• _Your instructions_:
Retype, word for word, every line of the records below starting at the one that contains "Brief History of" and ending at the one that contains "The first recorded"; include both of those lines and nothing more.

• _Exercise materials_:
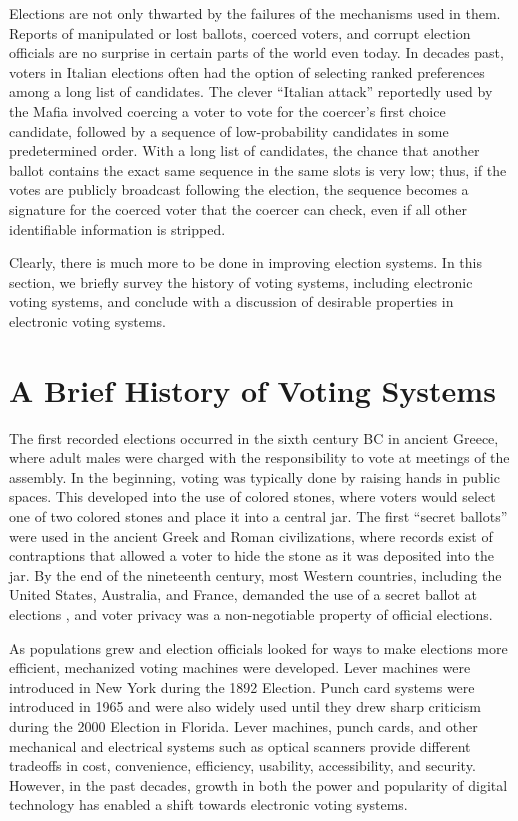 Elections are not only thwarted by the failures of the mechanisms used in them. Reports of manipulated or lost ballots, coerced voters, and corrupt election officials are no surprise in certain parts of the world even today. In decades past, voters in Italian elections often had the option of selecting ranked preferences among a long list of candidates. The clever ``Italian attack'' \cite{naish:italian-attack} reportedly used by the Mafia involved coercing a voter to vote for the coercer's first choice candidate, followed by a sequence of low-probability candidates in some predetermined order. With a long list of candidates, the chance that another ballot contains the exact same sequence in the same slots is very low; thus, if the votes are publicly broadcast following the election, the sequence becomes a signature for the coerced voter that the coercer can check, even if all other identifiable information is stripped.

Clearly, there is much more to be done in improving election systems. In this section, we briefly survey the history of voting systems, including electronic voting systems, and conclude with a discussion of desirable properties in electronic voting systems.

\section{A Brief History of Voting Systems} \label{intro:history}

The first recorded elections occurred in the sixth century BC in ancient Greece, where adult males were charged with the responsibility to vote at meetings of the assembly. In the beginning, voting was typically done by raising hands in public spaces. This developed into the use of colored stones, where voters would select one of two colored stones and place it into a central jar. The first ``secret ballots'' were used in the ancient Greek and Roman civilizations, where records exist of contraptions that allowed a voter to hide the stone as it was deposited into the jar. By the end of the nineteenth century, most Western countries, including the United States, Australia, and France, demanded the use of a secret ballot at elections \cite{wiki:secret-ballot}, and voter privacy was a non-negotiable property of official elections.

As populations grew and election officials looked for ways to make elections more efficient, mechanized voting machines were developed. Lever machines were introduced in New York during the 1892 Election. Punch card systems were introduced in 1965 and were also widely used until they drew sharp criticism during the 2000 Election in Florida. Lever machines, punch cards, and other mechanical and electrical systems such as optical scanners provide different tradeoffs in cost, convenience, efficiency, usability, accessibility, and security. However, in the past decades, growth in both the power and popularity of digital technology has enabled a shift towards electronic voting systems.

• _Solution to this task_:
\section{A Brief History of Voting Systems} \label{intro:history}

The first recorded elections occurred in the sixth century BC in ancient Greece, where adult males were charged with the responsibility to vote at meetings of the assembly. In the beginning, voting was typically done by raising hands in public spaces. This developed into the use of colored stones, where voters would select one of two colored stones and place it into a central jar. The first ``secret ballots'' were used in the ancient Greek and Roman civilizations, where records exist of contraptions that allowed a voter to hide the stone as it was deposited into the jar. By the end of the nineteenth century, most Western countries, including the United States, Australia, and France, demanded the use of a secret ballot at elections \cite{wiki:secret-ballot}, and voter privacy was a non-negotiable property of official elections.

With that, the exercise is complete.